**WHAT IS EXPECTED**
Where a line holds the word "picture", copy that line from the data below.
[Start of Attachment]
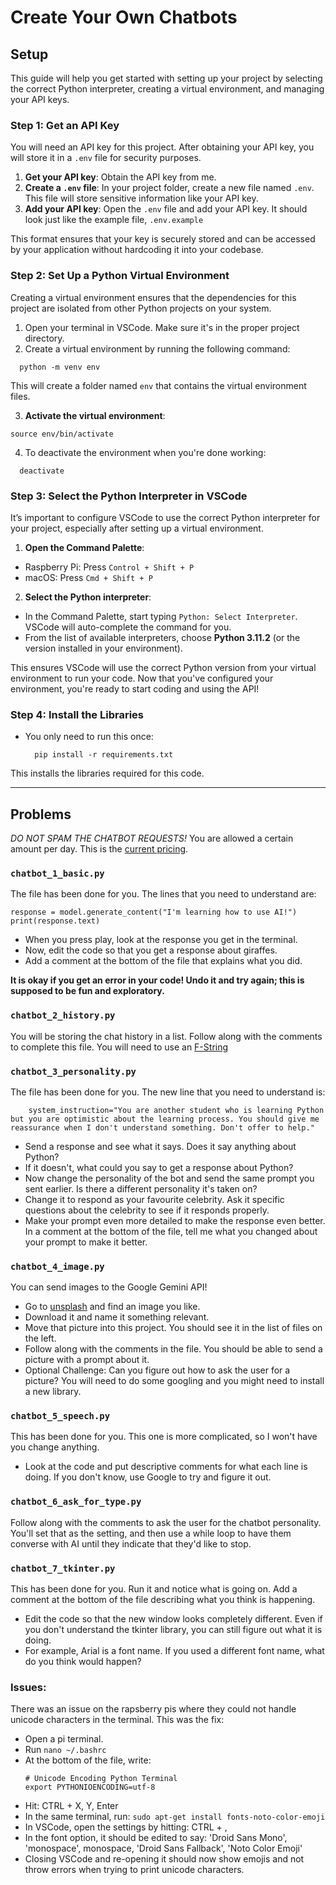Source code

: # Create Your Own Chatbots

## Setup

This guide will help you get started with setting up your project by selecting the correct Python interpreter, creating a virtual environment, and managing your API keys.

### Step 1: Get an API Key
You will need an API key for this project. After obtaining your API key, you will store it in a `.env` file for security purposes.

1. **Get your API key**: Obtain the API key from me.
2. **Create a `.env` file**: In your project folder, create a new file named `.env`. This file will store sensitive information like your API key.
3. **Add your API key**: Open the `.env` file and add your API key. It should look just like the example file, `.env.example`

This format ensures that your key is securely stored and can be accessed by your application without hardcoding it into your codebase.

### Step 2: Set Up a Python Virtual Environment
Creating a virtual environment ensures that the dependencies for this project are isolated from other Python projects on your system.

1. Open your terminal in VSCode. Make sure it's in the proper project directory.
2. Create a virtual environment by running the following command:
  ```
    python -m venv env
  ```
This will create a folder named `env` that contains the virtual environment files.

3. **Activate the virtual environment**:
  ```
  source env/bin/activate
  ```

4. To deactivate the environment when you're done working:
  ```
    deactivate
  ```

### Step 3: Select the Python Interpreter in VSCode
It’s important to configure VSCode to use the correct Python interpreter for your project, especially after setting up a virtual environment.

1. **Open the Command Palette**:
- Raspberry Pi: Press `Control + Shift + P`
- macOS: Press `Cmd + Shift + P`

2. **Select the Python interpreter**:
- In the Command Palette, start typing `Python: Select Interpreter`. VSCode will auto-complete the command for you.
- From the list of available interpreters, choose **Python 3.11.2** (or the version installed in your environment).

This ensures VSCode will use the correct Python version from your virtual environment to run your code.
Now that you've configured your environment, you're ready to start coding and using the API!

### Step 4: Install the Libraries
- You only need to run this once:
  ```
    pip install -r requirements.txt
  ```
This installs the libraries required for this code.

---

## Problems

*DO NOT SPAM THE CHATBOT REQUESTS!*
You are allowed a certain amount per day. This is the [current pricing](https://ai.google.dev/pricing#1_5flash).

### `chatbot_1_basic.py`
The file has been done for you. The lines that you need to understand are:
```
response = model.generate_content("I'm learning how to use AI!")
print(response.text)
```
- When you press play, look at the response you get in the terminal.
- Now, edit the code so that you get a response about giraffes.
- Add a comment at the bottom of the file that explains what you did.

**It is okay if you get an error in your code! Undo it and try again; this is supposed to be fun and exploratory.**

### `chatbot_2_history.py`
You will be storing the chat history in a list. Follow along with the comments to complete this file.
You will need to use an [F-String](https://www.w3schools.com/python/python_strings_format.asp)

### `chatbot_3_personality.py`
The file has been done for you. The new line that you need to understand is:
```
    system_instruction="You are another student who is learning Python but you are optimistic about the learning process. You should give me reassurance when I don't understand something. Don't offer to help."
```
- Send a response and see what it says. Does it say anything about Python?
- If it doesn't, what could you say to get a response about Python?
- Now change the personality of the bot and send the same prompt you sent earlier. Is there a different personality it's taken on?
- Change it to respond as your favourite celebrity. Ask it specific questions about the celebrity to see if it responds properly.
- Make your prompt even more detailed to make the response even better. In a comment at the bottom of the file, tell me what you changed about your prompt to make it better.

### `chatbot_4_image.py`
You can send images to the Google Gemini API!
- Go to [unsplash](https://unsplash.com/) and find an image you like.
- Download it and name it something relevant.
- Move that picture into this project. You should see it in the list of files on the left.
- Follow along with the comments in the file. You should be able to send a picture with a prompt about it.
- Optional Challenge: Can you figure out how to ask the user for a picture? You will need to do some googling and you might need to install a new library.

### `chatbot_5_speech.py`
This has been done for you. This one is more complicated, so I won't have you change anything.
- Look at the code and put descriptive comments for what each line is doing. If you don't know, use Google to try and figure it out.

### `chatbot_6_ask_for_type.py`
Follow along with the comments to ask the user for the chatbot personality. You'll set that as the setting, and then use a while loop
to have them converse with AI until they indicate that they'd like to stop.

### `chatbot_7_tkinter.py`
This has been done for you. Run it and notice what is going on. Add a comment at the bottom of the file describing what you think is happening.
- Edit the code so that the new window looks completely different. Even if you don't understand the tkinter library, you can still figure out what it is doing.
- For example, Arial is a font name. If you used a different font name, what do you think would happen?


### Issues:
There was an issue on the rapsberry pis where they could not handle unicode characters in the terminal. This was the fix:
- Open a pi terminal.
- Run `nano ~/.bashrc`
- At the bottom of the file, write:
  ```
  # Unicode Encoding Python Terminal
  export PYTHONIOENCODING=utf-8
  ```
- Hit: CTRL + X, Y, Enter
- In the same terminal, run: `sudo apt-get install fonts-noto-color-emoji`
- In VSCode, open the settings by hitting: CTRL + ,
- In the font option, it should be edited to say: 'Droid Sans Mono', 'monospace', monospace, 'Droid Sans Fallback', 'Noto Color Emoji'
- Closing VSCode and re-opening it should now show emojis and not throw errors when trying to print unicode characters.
[End of Attachment]
[Start of Attachment]
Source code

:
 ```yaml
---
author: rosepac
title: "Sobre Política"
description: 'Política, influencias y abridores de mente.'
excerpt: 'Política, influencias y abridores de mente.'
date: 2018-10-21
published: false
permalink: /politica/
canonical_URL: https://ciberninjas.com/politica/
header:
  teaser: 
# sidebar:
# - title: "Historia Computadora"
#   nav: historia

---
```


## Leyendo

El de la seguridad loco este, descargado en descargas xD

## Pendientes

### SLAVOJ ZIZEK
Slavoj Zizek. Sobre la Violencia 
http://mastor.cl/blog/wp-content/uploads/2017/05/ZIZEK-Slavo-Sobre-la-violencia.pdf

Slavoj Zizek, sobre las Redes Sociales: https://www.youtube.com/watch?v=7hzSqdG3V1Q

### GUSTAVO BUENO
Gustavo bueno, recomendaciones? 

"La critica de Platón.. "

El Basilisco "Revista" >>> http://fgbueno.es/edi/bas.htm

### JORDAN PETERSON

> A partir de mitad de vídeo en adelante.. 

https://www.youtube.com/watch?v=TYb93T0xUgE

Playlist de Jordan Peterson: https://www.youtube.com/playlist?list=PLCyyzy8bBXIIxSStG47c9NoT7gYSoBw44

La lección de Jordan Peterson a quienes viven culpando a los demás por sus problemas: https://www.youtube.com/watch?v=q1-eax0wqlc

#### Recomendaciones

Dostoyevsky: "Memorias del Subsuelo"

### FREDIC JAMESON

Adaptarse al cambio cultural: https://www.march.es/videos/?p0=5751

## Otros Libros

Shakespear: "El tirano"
[End of Attachment]
[Start of Attachment]
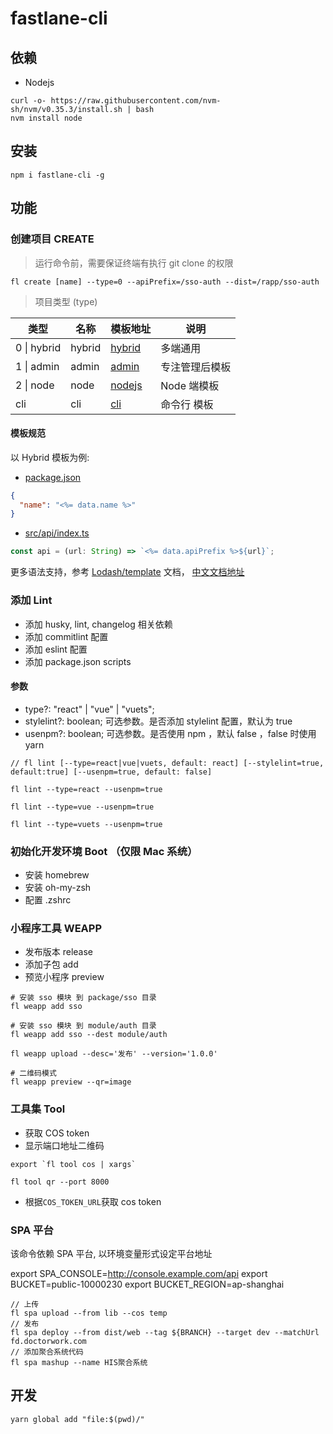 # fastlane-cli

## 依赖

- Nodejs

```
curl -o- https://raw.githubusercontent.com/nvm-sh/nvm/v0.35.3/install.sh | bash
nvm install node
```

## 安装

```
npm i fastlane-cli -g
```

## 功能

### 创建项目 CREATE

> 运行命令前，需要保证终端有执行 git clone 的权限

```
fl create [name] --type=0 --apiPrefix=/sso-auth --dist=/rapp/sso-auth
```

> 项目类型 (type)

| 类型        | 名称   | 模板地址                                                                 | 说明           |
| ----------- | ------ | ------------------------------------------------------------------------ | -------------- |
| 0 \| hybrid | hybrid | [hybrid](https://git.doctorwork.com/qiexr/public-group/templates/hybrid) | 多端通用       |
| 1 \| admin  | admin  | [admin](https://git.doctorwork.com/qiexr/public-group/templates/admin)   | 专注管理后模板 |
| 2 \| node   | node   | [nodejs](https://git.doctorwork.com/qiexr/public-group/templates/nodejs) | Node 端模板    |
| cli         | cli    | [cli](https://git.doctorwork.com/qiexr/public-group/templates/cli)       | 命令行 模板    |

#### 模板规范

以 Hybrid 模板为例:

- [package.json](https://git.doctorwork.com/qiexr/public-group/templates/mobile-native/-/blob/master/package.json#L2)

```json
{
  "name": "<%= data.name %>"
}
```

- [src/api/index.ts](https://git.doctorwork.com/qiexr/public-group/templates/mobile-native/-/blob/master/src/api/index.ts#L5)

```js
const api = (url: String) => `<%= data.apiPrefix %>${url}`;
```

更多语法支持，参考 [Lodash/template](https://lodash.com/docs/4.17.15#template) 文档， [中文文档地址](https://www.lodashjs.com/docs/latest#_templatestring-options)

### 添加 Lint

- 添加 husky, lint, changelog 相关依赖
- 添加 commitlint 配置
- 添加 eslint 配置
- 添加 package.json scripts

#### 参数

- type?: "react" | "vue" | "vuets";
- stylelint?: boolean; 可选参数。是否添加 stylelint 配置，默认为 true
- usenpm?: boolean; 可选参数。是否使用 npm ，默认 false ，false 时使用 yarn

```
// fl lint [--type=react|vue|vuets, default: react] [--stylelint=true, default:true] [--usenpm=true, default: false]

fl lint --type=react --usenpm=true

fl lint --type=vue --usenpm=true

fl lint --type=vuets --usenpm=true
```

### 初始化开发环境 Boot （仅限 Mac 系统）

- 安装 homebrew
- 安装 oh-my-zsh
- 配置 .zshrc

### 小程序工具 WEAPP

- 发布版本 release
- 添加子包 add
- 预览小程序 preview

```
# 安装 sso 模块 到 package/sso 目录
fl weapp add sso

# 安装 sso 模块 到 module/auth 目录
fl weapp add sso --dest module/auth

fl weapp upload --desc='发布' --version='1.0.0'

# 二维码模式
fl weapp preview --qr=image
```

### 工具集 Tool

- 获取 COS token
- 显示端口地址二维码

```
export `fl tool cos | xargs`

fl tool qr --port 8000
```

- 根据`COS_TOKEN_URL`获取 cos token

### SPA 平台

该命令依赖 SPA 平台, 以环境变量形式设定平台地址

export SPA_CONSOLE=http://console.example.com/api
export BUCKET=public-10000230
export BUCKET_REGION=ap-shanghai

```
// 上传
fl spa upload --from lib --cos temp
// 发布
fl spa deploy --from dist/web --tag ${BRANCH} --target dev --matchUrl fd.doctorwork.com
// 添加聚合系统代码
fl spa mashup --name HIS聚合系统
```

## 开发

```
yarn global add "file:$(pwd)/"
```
[End of Attachment]
**RESULT OF THE TASK**
- Move that picture into this project. You should see it in the list of files on the left.
- Follow along with the comments in the file. You should be able to send a picture with a prompt about it.
- Optional Challenge: Can you figure out how to ask the user for a picture? You will need to do some googling and you might need to install a new library.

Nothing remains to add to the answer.